(126d) Process Development for Very-High-Gravity Ethanol Fermentation

Metabolic flux distribution may be altered by manipulating intracellular reducing equivalents. To favour ethanol synthesis by Saccharomyces cerevisiae, a reduced cytosolic environment is desired, otherwise biomass formation is favoured. Direct variation of intracellular NADH/NAD⁺ is difficult, however, indirect control through measurement of fermentation redox potential is applicable.  In this presentation, we first report a correlation between yeast growth pattern and fermentation redox potential profile under very-high-gravity (VHG) conditions [1]. When S. cerevisiae was grown under VHG conditions, it initially encounters osmotic stress due to a high glucose feed. As fermentation proceeds, ethanol built-up retards yeast propagation, leading to sudden cell death and incomplete sugar utilization. To overcome this problem, strategies for proper aeration during ethanol fermentation could be employed [2]. It is known that yeast grows 33% faster at its active state than at its inactive state. This feature was used to develop a redox potential-driven repeated-batch ethanol fermentation process.
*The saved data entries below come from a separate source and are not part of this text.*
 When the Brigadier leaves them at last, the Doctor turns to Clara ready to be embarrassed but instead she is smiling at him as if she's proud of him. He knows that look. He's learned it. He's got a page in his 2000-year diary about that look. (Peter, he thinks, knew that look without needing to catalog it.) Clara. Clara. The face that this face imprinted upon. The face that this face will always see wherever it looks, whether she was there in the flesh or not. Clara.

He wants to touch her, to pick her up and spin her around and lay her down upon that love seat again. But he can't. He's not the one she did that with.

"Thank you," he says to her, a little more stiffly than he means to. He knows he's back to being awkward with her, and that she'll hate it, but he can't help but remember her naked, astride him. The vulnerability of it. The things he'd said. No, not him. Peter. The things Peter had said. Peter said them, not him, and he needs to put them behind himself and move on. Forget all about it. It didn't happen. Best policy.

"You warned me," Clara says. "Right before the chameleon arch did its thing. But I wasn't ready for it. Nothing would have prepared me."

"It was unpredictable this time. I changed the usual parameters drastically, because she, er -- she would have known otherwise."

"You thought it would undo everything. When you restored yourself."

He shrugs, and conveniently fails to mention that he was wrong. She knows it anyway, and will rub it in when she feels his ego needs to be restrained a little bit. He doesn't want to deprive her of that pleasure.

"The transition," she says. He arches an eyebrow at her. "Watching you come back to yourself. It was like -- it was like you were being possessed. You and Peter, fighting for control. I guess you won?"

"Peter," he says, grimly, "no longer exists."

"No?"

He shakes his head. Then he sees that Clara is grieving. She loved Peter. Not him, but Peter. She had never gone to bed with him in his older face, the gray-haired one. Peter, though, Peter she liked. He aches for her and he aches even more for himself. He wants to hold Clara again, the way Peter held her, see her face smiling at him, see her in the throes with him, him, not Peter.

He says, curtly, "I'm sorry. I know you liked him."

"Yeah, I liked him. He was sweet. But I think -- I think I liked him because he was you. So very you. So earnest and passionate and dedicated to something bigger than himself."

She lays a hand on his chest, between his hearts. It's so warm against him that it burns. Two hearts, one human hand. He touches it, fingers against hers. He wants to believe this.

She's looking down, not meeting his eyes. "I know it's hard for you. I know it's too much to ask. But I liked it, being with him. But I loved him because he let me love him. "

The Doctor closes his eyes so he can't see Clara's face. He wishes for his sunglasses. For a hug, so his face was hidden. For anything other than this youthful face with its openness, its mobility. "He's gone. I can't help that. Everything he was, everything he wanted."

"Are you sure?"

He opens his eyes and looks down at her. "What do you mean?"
Compared to the equivalent batch and the continuous ethanol fermentation processes, the annual ethanol productivity of the repeated-batch operation is 2.4% and 13.2% greater, respectively, under 200 g feeding glucose/l conditions [3]. Incomplete glucose conversion under VHG condition is common. To overcome this problem, a fermentation process incorporating a chemostat device and an ageing vessel along with a proper operating scheme was designed and validated [4, 5].